How old was Adam and when did he live?


Tom Croucher has done a very scholarly analysis of the numbers used in Genesis. It is long and complex so I make no attempt to reproduce it here. I reproduce below just the Abstract and conclusion.

I have myself come to a similar but much less complex conclusion when I argued that the ages of Methuselah & co were a simple decimal mistake. I argued that the scribes of the original and much older text had misunderstood the numbers they saw and assumed that they were decimal when they were not. Decimal numbering has been around as long as people have had ten fingers so it was an understandable mistake. So if we move the decimal point one place we get more believable numbers. Methuselah lived only into his 90s. My article on that is below

I am inclined to defer to Croucher on the matter but I note one difficulty in his account: He fails to consider the obvious different origins of Genesis chapter 1 and the rest of Genesis. Most of Genesis is consitent with the rest of the Torah in referring to God as Yahweh but Chapter 1 only refers to him as Elohim, a much later practice. So chapter 1 is an interpolation to the original text. Both chapter 1 and the other early chapters maybe of Sumerian origin but considering both as part of the same narrative is clearly fallacious. I do not doubt that chapter 1 is of Sumerian origin. Verses 6 and 7 clearly reflect Sumerian cosmology.

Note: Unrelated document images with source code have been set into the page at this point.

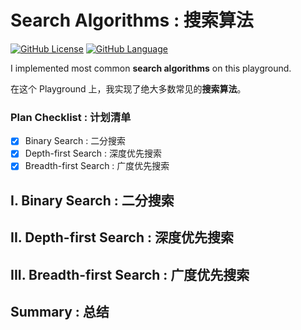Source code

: # Search Algorithms : 搜索算法

[![GitHub License](https://img.shields.io/badge/license-MIT-blue.svg)](https://github.com/KevinAo22/Algorithms-In-Swift/blob/master/LICENSE)    [![GitHub Language](https://img.shields.io/badge/language-Swift%204-orange.svg)](https://swift.org)

I implemented most common **search algorithms** on this playground.

在这个 Playground 上，我实现了绝大多数常见的**搜索算法**。

### Plan Checklist : 计划清单

- [x] Binary Search : 二分搜索
- [x] Depth-first Search : 深度优先搜索
- [x] Breadth-first Search : 广度优先搜索

## I. Binary Search : 二分搜索

## II. Depth-first Search : 深度优先搜索

## III. Breadth-first Search : 广度优先搜索

## Summary : 总结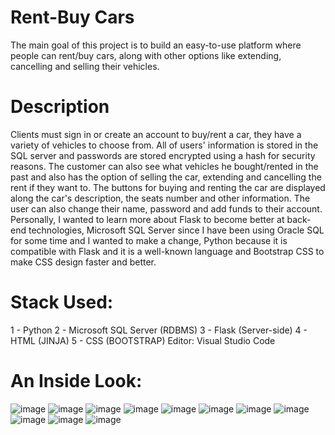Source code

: # Rent-Buy Cars 
The main goal of this project is to build an easy-to-use platform where people can rent/buy cars, along with other options like extending, cancelling and selling their vehicles. 
# Description
Clients must sign in or create an account to buy/rent a car, they have a variety of vehicles to choose from. All of users' information is stored in the SQL server and passwords are stored encrypted using a hash for security reasons. The customer can also see what vehicles he bought/rented in the past and also has the option of selling the car, extending and cancelling the rent if they want to. The buttons for buying and renting the car are displayed along the car's description, the seats number and other information. The user can also change their name, password and add funds to their account. Personally, I wanted to learn more about Flask to become better at back-end technologies, Microsoft SQL Server since I have been using Oracle SQL for some time and I wanted to make a change, Python because it is compatible with Flask and it is a well-known language and Bootstrap CSS to make CSS design faster and better.
# Stack Used:
1 - Python
2 - Microsoft SQL Server (RDBMS)
3 - Flask (Server-side)
4 - HTML (JINJA)
5 - CSS (BOOTSTRAP)
Editor: Visual Studio Code
# An Inside Look:
![image](https://github.com/mathiasF21/Rent-Buy/assets/107279216/1246e24b-cd88-4bbc-a39f-7f6f40bcc451)
![image](https://github.com/mathiasF21/Rent-Buy/assets/107279216/d276e458-b832-4c66-98bc-6a3cdc4d61a1)
![image](https://github.com/mathiasF21/Rent-Buy/assets/107279216/379c4e6b-464f-4883-ad5d-962c0f8fa5ee)
![image](https://github.com/mathiasF21/Rent-Buy/assets/107279216/ff34642c-5731-42db-bdb0-8ba60ceb48de)
![image](https://github.com/mathiasF21/Rent-Buy/assets/107279216/3fe59d4d-ef09-4895-a339-2c3c23638c7f)
![image](https://github.com/mathiasF21/Rent-Buy/assets/107279216/03a3d87a-9b49-4c8a-a128-4af0ff7bd549)
![image](https://github.com/mathiasF21/Rent-Buy/assets/107279216/53d93554-c7cc-42e5-b3b6-569ce22e21a4)
![image](https://github.com/mathiasF21/Rent-Buy/assets/107279216/0aefffa3-58df-412d-a38d-53e5f52ebd07)
![image](https://github.com/mathiasF21/Rent-Buy/assets/107279216/71a9d6bd-e0bb-4b4c-959b-721071823cd2)
![image](https://github.com/mathiasF21/Rent-Buy/assets/107279216/d1d6a458-63e5-45b7-9e99-5ad010a5a3de)
![image](https://github.com/mathiasF21/Rent-Buy/assets/107279216/7c9b9277-511c-4cbf-90c1-d5db95455100)


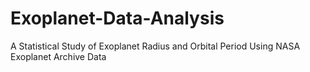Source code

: # Exoplanet-Data-Analysis
A Statistical Study of Exoplanet Radius and Orbital Period Using NASA Exoplanet Archive Data
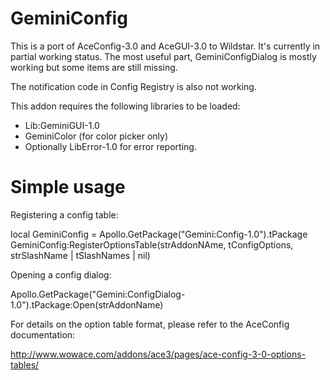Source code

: GeminiConfig
============

This is a port of AceConfig-3.0 and AceGUI-3.0 to Wildstar. It's
currently in partial working status. The most useful part,
GeminiConfigDialog is mostly working but some items are still missing.

The notification code in Config Registry is also not working.

This addon requires the following libraries to be loaded:

* Lib:GeminiGUI-1.0
* GeminiColor (for color picker only)
* Optionally LibError-1.0 for error reporting.


Simple usage
=============

Registering a config table: 

  local GeminiConfig = Apollo.GetPackage("Gemini:Config-1.0").tPackage
  GeminiConfig:RegisterOptionsTable(strAddonNAme, tConfigOptions, strSlashName | tSlashNames | nil)

Opening a config dialog:

  Apollo.GetPackage("Gemini:ConfigDialog-1.0").tPackage:Open(strAddonName)

For details on the option table format, please refer to the AceConfig documentation:

http://www.wowace.com/addons/ace3/pages/ace-config-3-0-options-tables/
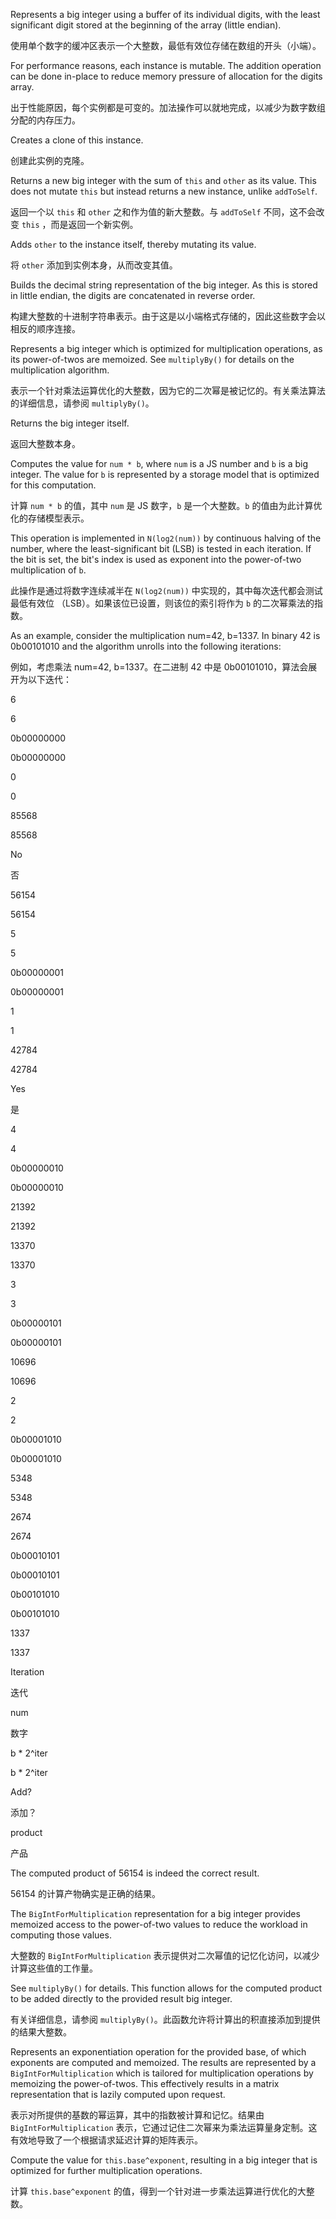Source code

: Represents a big integer using a buffer of its individual digits, with the least significant
digit stored at the beginning of the array \(little endian\).

使用单个数字的缓冲区表示一个大整数，最低有效位存储在数组的开头（小端）。

For performance reasons, each instance is mutable. The addition operation can be done in-place
to reduce memory pressure of allocation for the digits array.

出于性能原因，每个实例都是可变的。加法操作可以就地完成，以减少为数字数组分配的内存压力。

Creates a clone of this instance.

创建此实例的克隆。

Returns a new big integer with the sum of `this` and `other` as its value. This does not mutate
`this` but instead returns a new instance, unlike `addToSelf`.

返回一个以 `this` 和 `other` 之和作为值的新大整数。与 `addToSelf` 不同，这不会改变 `this`
，而是返回一个新实例。

Adds `other` to the instance itself, thereby mutating its value.

将 `other` 添加到实例本身，从而改变其值。

Builds the decimal string representation of the big integer. As this is stored in
little endian, the digits are concatenated in reverse order.

构建大整数的十进制字符串表示。由于这是以小端格式存储的，因此这些数字会以相反的顺序连接。

Represents a big integer which is optimized for multiplication operations, as its power-of-twos
are memoized. See `multiplyBy()` for details on the multiplication algorithm.

表示一个针对乘法运算优化的大整数，因为它的二次幂是被记忆的。有关乘法算法的详细信息，请参阅
`multiplyBy()`。

Returns the big integer itself.

返回大整数本身。

Computes the value for `num * b`, where `num` is a JS number and `b` is a big integer. The
value for `b` is represented by a storage model that is optimized for this computation.

计算 `num * b` 的值，其中 `num` 是 JS 数字，`b` 是一个大整数。`b`
的值由为此计算优化的存储模型表示。

This operation is implemented in `N(log2(num))` by continuous halving of the number, where the
least-significant bit \(LSB\) is tested in each iteration. If the bit is set, the bit's index is
used as exponent into the power-of-two multiplication of `b`.

此操作是通过将数字连续减半在 `N(log2(num))` 中实现的，其中每次迭代都会测试最低有效位
（LSB）。如果该位已设置，则该位的索引将作为 `b` 的二次幂乘法的指数。

As an example, consider the multiplication num=42, b=1337. In binary 42 is 0b00101010 and the
algorithm unrolls into the following iterations:

例如，考虑乘法 num=42, b=1337。在二进制 42 中是 0b00101010，算法会展开为以下迭代：

6

6

0b00000000

0b00000000

0

0

85568

85568

No

否

56154

56154

5

5

0b00000001

0b00000001

1

1

42784

42784

Yes

是

4

4

0b00000010

0b00000010

21392

21392

13370

13370

3

3

0b00000101

0b00000101

10696

10696

2

2

0b00001010

0b00001010

5348

5348

2674

2674

0b00010101

0b00010101

0b00101010

0b00101010

1337

1337

Iteration

迭代

num

数字

b \* 2^iter

b \* 2^iter

Add?

添加？

product

产品

The computed product of 56154 is indeed the correct result.

56154 的计算产物确实是正确的结果。

The `BigIntForMultiplication` representation for a big integer provides memoized access to the
power-of-two values to reduce the workload in computing those values.

大整数的 `BigIntForMultiplication` 表示提供对二次幂值的记忆化访问，以减少计算这些值的工作量。

See `multiplyBy()` for details. This function allows for the computed product to be added
directly to the provided result big integer.

有关详细信息，请参阅 `multiplyBy()`。此函数允许将计算出的积直接添加到提供的结果大整数。

Represents an exponentiation operation for the provided base, of which exponents are computed and
memoized. The results are represented by a `BigIntForMultiplication` which is tailored for
multiplication operations by memoizing the power-of-twos. This effectively results in a matrix
representation that is lazily computed upon request.

表示对所提供的基数的幂运算，其中的指数被计算和记忆。结果由 `BigIntForMultiplication`
表示，它通过记住二次幂来为乘法运算量身定制。这有效地导致了一个根据请求延迟计算的矩阵表示。

Compute the value for `this.base^exponent`, resulting in a big integer that is optimized for
further multiplication operations.

计算 `this.base^exponent` 的值，得到一个针对进一步乘法运算进行优化的大整数。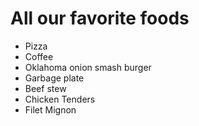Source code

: # All our favorite foods

- Pizza
- Coffee
- Oklahoma onion smash burger
- Garbage plate
- Beef stew
- Chicken Tenders
- Filet Mignon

I expand on that below:

I discuss WHY Chapter 1 was interpolated below:

Finally, I think Croucher should simply delete from his account all mention of Chapter 1. That would not greatly harm his narrative



ABSTRACT
In the first two papers of this series, I developed the following propositions: Adam was not the first human, and he lived in Sumer, Southern Mesopotamia, in the period 3200 – 3000 BC. In this paper I use those conclusions to place the early chapters of Genesis in their Sumerian context and I propose that the original
written record of Adam was a Sumerian document where the ages that appear in Genesis 5 were recorded in a numbering system of that time, and this led to translation errors that result in the problematic ages of the patriarchs. I then propose a means of reverse-engineering the ages to the correct numbers when these
events were first recorded in Sumer. The conclusion is that Adam was 81 years old when he died.

CONCLUSION
The pre-Flood portion of the SKL uses simple statements to present a list of kings. While the list of names and places may be believed the lengths of the reigns are not believable.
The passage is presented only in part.